Executive Summary

This report responds to a request from Senators Lieberman and Warner for an analysis of S. 2191, the Lieberman-Warner Climate Security Act of 2007 and a subsequent analysis request from Senators Barasso, Inhofe, and Voinovich.¹  S. 2191 is a complex bill regulating emissions of greenhouse gases (GHG) through market-based mechanisms, energy efficiency programs, and economic incentives.²  Title I of S. 2191 establishes a cap on emissions of greenhouse gases beginning in 2012 through an emission allowance program.  The Title I allowance program covers energy-related carbon dioxide (CO2), methane, nitrous oxide, perfluorocarbons, sulfur hexafluoride, and hydrofluorocarbons (HFCs) emitted from production of hydrochlorofluorocarbons (HCFCs).  Sources that are exempt from the Title I cap, but which have other emission reduction incentives under the bill, include most non-CO2 agricultural emission sources, emissions from coal mines and landfills, and the other HFCs.  The emissions covered under Title I represented approximately 87 percent of total GHG emissions in 2006 as reported by the Energy Information Administration (EIA) in its inventory.³ 

The Title I caps decline gradually from 5,775 million metric tons (mmt) CO2-equivalent in 2012 (7 percent below 2006 emission levels), to 3,860 mmt in 2030 (39 percent below 2006 levels), and 1,732 mmt in 2050 (72 percent below 2006 levels).  The bill specifies that an increasing share of the allowances would be auctioned, while the remainder would be distributed for transition assistance to covered entities, energy consumers, and manufacturers as incentives for carbon sequestration; to States with programs for exceeding Federal targets; and to fund forest protection and research.  Auction proceeds would be used to fund low-carbon energy technology programs.

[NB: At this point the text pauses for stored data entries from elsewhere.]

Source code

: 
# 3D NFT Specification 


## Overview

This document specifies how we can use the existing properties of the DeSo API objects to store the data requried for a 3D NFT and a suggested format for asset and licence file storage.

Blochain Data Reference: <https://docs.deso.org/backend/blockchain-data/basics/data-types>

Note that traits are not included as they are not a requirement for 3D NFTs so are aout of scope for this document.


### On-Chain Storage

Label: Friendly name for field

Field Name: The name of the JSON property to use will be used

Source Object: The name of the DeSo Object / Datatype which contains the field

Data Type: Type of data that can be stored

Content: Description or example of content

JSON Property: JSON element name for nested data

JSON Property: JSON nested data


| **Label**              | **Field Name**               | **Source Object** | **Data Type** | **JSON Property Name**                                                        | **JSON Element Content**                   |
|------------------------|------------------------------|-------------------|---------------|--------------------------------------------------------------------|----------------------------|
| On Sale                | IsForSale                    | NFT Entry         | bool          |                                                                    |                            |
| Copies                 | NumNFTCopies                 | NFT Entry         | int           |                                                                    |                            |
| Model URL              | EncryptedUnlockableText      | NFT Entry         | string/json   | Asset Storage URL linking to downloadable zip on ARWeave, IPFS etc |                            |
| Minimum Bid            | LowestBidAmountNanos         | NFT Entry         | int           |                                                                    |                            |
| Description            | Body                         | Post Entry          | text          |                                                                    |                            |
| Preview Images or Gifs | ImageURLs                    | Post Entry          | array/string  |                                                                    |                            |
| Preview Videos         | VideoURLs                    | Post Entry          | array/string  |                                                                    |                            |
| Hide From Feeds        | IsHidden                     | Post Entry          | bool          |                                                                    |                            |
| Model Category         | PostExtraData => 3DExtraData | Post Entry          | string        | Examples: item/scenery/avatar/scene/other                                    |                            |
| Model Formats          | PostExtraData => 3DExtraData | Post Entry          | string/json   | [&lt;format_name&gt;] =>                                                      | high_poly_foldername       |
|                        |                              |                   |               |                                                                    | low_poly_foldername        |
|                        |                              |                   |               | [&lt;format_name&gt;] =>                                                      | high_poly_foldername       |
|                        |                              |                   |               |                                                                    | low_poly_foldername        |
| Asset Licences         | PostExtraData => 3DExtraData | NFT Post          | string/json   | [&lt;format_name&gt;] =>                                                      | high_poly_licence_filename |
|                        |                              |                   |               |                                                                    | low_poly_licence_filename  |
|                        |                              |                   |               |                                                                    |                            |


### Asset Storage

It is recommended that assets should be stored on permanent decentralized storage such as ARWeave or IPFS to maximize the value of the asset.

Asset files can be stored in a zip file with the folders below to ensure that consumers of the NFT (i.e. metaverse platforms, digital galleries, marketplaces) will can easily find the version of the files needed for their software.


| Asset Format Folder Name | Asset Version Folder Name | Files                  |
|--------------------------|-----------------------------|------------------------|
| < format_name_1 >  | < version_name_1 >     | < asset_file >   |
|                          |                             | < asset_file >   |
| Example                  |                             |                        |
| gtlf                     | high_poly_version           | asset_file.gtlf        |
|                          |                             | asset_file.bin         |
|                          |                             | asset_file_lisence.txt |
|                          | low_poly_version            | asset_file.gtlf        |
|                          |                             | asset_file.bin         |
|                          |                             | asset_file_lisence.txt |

The emission allowances created under the bill are tradable and bankable.  Allowance obligations also may be offset by registered reductions in domestic emissions of exempted sources or by emission allowances from other countries with comparable emissions laws, with the maximum offsets from domestic and international sources each capped separately at 15 percent of the total allowance obligation that applies in each year.  The bill includes substantial economic incentives for carbon capture and storage, as well as biogenic carbon sequestration, to further offset GHG emissions.  S. 2191 also calls for more stringent appliance efficiency standards and building efficiency codes, including some of the requirements now mandated under the Energy Independence and Security Act of 2007 (EISA).

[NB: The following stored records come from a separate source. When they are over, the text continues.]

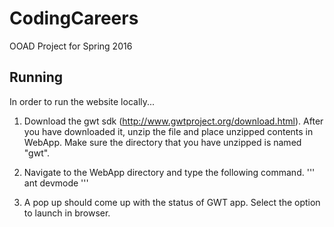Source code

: # CodingCareers
OOAD Project for Spring 2016

## Running
In order to run the website locally...
1. Download the gwt sdk (http://www.gwtproject.org/download.html). After you 
have downloaded it, unzip the file and place unzipped contents in WebApp. 
Make sure the directory that you have unzipped is named "gwt".

2. Navigate to the WebApp directory and type the following command.
'''
ant devmode
'''

3. A pop up should come up with the status of GWT app. Select the option to
launch in browser.
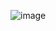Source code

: ![image](https://github.com/lbk00/study_record/assets/99525751/84af0670-c37c-4528-8817-38711375211d)
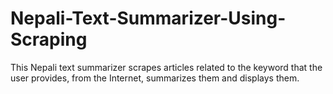 # Nepali-Text-Summarizer-Using-Scraping
This Nepali text summarizer scrapes articles related to the keyword that the user provides, from the Internet, summarizes them and displays them.
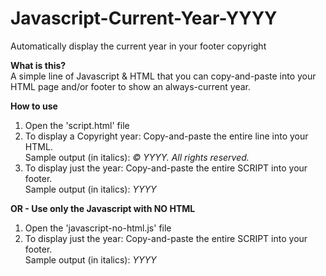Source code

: # Javascript-Current-Year-YYYY
Automatically display the current year in your footer copyright

<b>What is this?</b><br/>
A simple line of Javascript &amp; HTML that you can copy-and-paste into your HTML page and/or footer to show an always-current year.

<b>How to use</b>
<ol>
<li>Open the 'script.html' file</li>
<li>To display a Copyright year: Copy-and-paste the entire line into your HTML.<br/>Sample output (in italics): <em>&copy; YYYY. All rights reserved.</em></li>
<li>To display just the year: Copy-and-paste the entire SCRIPT into your footer.<br/>Sample output (in italics): <em>YYYY</em></li>
</ol>

<b>OR - Use only the Javascript with NO HTML</b>
<ol>
<li>Open the 'javascript-no-html.js' file</li>
<li>To display just the year: Copy-and-paste the entire SCRIPT into your footer.<br/>Sample output (in italics): <em>YYYY</em></li>
</ol>
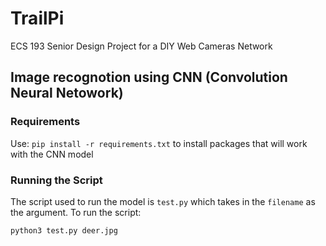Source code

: # TrailPi
ECS 193 Senior Design Project for a DIY Web Cameras Network

## Image recognotion using CNN (Convolution Neural Netowork)

### Requirements

Use:
 `pip install -r requirements.txt` to install packages that will work with the CNN model

### Running the Script
The script used to run the model is `test.py` which takes in the `filename` as the argument. To run the script:

 `python3 test.py deer.jpg` 
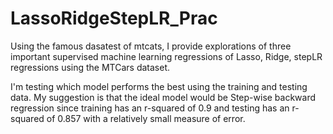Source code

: # LassoRidgeStepLR_Prac

Using the famous dasatest of mtcats, I provide explorations of three important supervised machine learning 
regressions of Lasso, Ridge, stepLR regressions using the MTCars dataset.

I'm testing which model performs the best using the training and testing data. My suggestion is that
the ideal model would be Step-wise backward regression since training has an r-squared of 0.9 and testing
has an r-squared of 0.857 with a relatively small measure of error. 
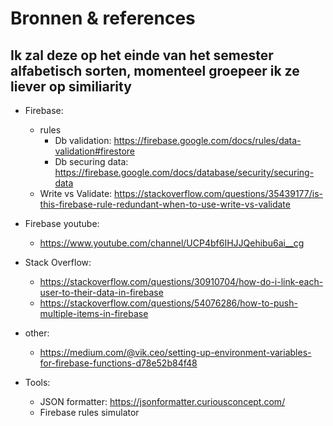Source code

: # Bronnen & references
## Ik zal deze op het einde van het semester alfabetisch sorten, momenteel groepeer ik ze liever op similiarity

* Firebase:
	* rules
		* Db validation: https://firebase.google.com/docs/rules/data-validation#firestore
		* Db securing data: https://firebase.google.com/docs/database/security/securing-data
	* Write vs Validate: https://stackoverflow.com/questions/35439177/is-this-firebase-rule-redundant-when-to-use-write-vs-validate

* Firebase youtube:
	* https://www.youtube.com/channel/UCP4bf6IHJJQehibu6ai__cg

* Stack Overflow:
	* https://stackoverflow.com/questions/30910704/how-do-i-link-each-user-to-their-data-in-firebase
	* https://stackoverflow.com/questions/54076286/how-to-push-multiple-items-in-firebase
	
* other:
	* https://medium.com/@vik.ceo/setting-up-environment-variables-for-firebase-functions-d78e52b84f48

* Tools:
	* JSON formatter: https://jsonformatter.curiousconcept.com/
	* Firebase rules simulator
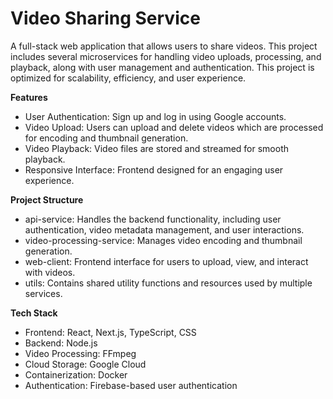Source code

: # Video Sharing Service

A full-stack web application that allows users to share videos. This project includes several microservices for handling video uploads, processing, and playback, along with user management and authentication. This project is optimized for scalability, efficiency, and user experience.

**Features**
- User Authentication: Sign up and log in using Google accounts.
- Video Upload: Users can upload and delete videos which are processed for encoding and thumbnail generation.
- Video Playback: Video files are stored and streamed for smooth playback.
- Responsive Interface: Frontend designed for an engaging user experience.

**Project Structure**
- api-service: Handles the backend functionality, including user authentication, video metadata management, and user interactions.
- video-processing-service: Manages video encoding and thumbnail generation.
- web-client: Frontend interface for users to upload, view, and interact with videos.
- utils: Contains shared utility functions and resources used by multiple services.

**Tech Stack**
- Frontend: React, Next.js, TypeScript, CSS
- Backend: Node.js
- Video Processing: FFmpeg
- Cloud Storage: Google Cloud
- Containerization: Docker
- Authentication: Firebase-based user authentication
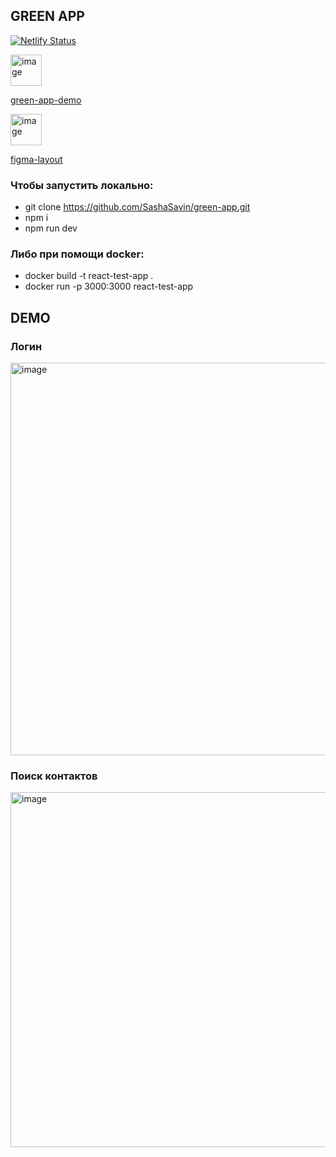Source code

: ## GREEN APP
[![Netlify Status](https://api.netlify.com/api/v1/badges/0492b826-f0ba-429b-b515-a69df2017096/deploy-status)](https://app.netlify.com/sites/courageous-speculoos-7a5944/deploys)


<img width="50" alt="image" src="https://github.com/SashaSavin/green-app/assets/44065485/23575380-742b-4608-931c-45e5420b7c3a">

[green-app-demo](https://green-app-test.netlify.app/)

<img width="50" alt="image" src="https://github.com/SashaSavin/green-app/assets/44065485/6dcc361e-7f05-46b6-a96e-9779640ce521">

[figma-layout](https://www.figma.com/file/q5AAbApJBt5SAEiDkMtMt1/WhatsApp--Desktop-Redesign-(Community)?type=design&node-id=129%3A2333&t=WPR578ZAeQUFgznT-1)


### Чтобы запустить локально:

- git clone https://github.com/SashaSavin/green-app.git
- npm i
- npm run dev

### Либо при помощи docker:

- docker build -t react-test-app .
- docker run -p 3000:3000 react-test-app

## DEMO
### Логин
<img width="628" alt="image" src="https://github.com/SashaSavin/green-app/assets/44065485/5bf03439-6769-4afd-8b4f-198729ebc044">

### Поиск контактов
<img width="568" alt="image" src="https://github.com/SashaSavin/green-app/assets/44065485/fabb4a65-70ce-4adc-aea9-6e4bf7a167a0">




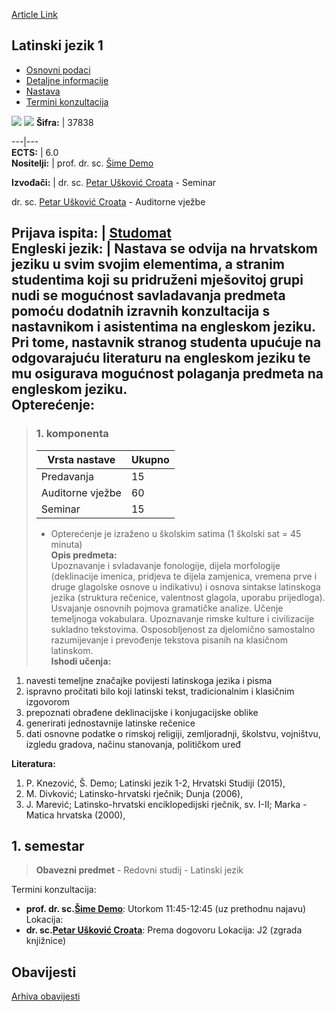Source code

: [Article Link](https://www.fhs.hr/predmet/latjez1)

## Latinski jezik 1
  * [Osnovni podaci](https://www.fhs.hr/predmet/latjez1#v1id-523776_167660_1_0 "Osnovni podaci")
  * [Detaljne informacije](https://www.fhs.hr/predmet/latjez1#v1id-523776_167660_1_1 "Detaljne informacije")
  * [Nastava](https://www.fhs.hr/predmet/latjez1#v1id-523776_167660_1_2 "Nastava")
  * [Termini konzultacija](https://www.fhs.hr/predmet/latjez1#v1id-523776_167660_1_3 "Termini konzultacija")


[![](https://www.fhs.hr/img/flags/gif/hr.gif)](https://www.fhs.hr/predmet/latjez1) [![](https://www.fhs.hr/img/flags/gif/gb.gif)](https://www.fhs.hr/en/course/lat1)
**Šifra:** |  37838  
  
---|---  
**ECTS:** |  6.0   
**Nositelji:** |  prof. dr. sc. [Šime Demo](https://www.fhs.hr/djelatnik/sime.demo)   
  
**Izvođači:** |  dr. sc. [Petar Ušković Croata](https://www.fhs.hr/djelatnik/petar.uskovic_croata) - Seminar  
  
dr. sc. [Petar Ušković Croata](https://www.fhs.hr/djelatnik/petar.uskovic_croata) - Auditorne vježbe  
  
**Prijava ispita:** |  [Studomat](http://www.isvu.hr/studomat)  
**Engleski jezik:** |  Nastava se odvija na hrvatskom jeziku u svim svojim elementima, a stranim studentima koji su pridruženi mješovitoj grupi nudi se mogućnost savladavanja predmeta pomoću dodatnih izravnih konzultacija s nastavnikom i asistentima na engleskom jeziku. Pri tome, nastavnik stranog studenta upućuje na odgovarajuću literaturu na engleskom jeziku te mu osigurava mogućnost polaganja predmeta na engleskom jeziku.   
**Opterećenje:**  
---  
> ### 1. komponenta
> | Vrsta nastave | Ukupno  
> ---|---  
> Predavanja | 15  
> Auditorne vježbe | 60  
> Seminar | 15  
> * Opterećenje je izraženo u školskim satima (1 školski sat = 45 minuta)   
**Opis predmeta:**  
> Upoznavanje i svladavanje fonologije, dijela morfologije (deklinacije imenica, pridjeva te dijela zamjenica, vremena prve i druge glagolske osnove u indikativu) i osnova sintakse latinskoga jezika (struktura rečenice, valentnost glagola, uporabu prijedloga). Usvajanje osnovnih pojmova gramatičke analize. Učenje temeljnoga vokabulara. Upoznavanje rimske kulture i civilizacije sukladno tekstovima. Osposobljenost za djelomično samostalno razumijevanje i prevođenje tekstova pisanih na klasičnom latinskom.  
**Ishodi učenja:**  
  1. navesti temeljne značajke povijesti latinskoga jezika i pisma
  2. ispravno pročitati bilo koji latinski tekst, tradicionalnim i klasičnim izgovorom
  3. prepoznati obrađene deklinacijske i konjugacijske oblike
  4. generirati jednostavnije latinske rečenice
  5. dati osnovne podatke o rimskoj religiji, zemljoradnji, školstvu, vojništvu, izgledu gradova, načinu stanovanja, političkom uređ

  
**Literatura:**  
  1. P. Knezović, Š. Demo; Latinski jezik 1-2, Hrvatski Studiji (2015), 
  2. M. Divković; Latinsko-hrvatski rječnik; Dunja (2006), 
  3. J. Marević; Latinsko-hrvatski enciklopedijski rječnik, sv. I-II; Marka - Matica hrvatska (2000), 

  
**1. semestar**  
---  
> **Obavezni predmet** - Redovni studij - Latinski jezik  
>   
Termini konzultacija: 
  * **prof. dr. sc.[Šime Demo](https://www.fhs.hr/djelatnik/sime.demo)**: 
Utorkom 11:45-12:45 (uz prethodnu najavu)
Lokacija: 
  * **dr. sc.[Petar Ušković Croata](https://www.fhs.hr/djelatnik/petar.uskovic_croata)**: 
Prema dogovoru
Lokacija: J2 (zgrada knjižnice) 


## Obavijesti
[Arhiva obavijesti](https://www.fhs.hr/predmet/latjez1?@=20owq#news_80773 "Arhiva obavijesti")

While this analysis is as comprehensive as possible, it does not address several important provisions of S. 2191.  For example, the report does not assess the impacts of the Title X provisions regulating the consumption of HFCs, nor does it evaluate the transportation fuels standard requiring percentage reductions in life-cycle GHG emissions called for in Title XI.  Also not addressed are the provisions of Section 3902 that call for the allocation of allowances to new fossil generators as a function of their generation. 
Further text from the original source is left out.